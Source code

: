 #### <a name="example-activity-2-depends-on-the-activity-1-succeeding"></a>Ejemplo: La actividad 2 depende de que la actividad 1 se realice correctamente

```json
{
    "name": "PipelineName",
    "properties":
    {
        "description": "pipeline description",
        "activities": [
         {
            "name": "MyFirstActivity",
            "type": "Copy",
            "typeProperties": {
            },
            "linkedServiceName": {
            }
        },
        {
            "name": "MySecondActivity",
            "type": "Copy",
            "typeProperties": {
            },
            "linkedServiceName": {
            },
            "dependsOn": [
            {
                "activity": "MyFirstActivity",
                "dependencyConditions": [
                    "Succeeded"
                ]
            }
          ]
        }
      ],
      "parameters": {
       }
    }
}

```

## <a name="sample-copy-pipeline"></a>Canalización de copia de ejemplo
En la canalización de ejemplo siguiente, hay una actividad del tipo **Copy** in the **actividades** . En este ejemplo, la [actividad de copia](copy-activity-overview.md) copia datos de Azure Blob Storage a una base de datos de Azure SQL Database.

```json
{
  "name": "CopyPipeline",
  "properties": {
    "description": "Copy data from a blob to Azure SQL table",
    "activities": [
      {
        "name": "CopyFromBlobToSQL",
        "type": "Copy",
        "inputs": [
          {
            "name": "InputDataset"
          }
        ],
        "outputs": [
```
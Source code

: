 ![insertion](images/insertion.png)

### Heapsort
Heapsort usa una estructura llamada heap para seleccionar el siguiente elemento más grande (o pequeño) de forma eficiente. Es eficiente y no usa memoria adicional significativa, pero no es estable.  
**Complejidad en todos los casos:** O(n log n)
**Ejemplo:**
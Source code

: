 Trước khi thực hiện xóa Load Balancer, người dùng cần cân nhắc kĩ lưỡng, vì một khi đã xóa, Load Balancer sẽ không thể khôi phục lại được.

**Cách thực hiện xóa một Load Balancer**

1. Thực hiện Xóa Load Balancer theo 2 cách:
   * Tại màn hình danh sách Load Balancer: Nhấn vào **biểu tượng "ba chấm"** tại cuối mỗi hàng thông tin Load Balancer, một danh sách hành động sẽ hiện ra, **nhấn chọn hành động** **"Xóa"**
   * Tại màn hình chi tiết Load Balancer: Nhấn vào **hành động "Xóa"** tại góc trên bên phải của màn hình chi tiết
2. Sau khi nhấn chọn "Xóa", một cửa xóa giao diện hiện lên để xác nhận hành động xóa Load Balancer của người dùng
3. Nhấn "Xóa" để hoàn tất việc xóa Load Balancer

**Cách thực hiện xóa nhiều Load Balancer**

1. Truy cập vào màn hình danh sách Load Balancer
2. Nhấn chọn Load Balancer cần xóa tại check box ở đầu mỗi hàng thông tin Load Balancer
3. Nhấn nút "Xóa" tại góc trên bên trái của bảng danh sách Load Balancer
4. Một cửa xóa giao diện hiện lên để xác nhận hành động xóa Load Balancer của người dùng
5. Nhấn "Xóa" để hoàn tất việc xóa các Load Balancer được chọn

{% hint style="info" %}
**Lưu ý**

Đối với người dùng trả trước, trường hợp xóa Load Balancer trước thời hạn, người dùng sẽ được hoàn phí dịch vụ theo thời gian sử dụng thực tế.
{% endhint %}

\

### TASK PROMPT
Filter the data for the string "theo" and copy every line that has it.

### SOLUTION FOR THIS PROBLEM
1. Thực hiện Xóa Load Balancer theo 2 cách:
Đối với người dùng trả trước, trường hợp xóa Load Balancer trước thời hạn, người dùng sẽ được hoàn phí dịch vụ theo thời gian sử dụng thực tế.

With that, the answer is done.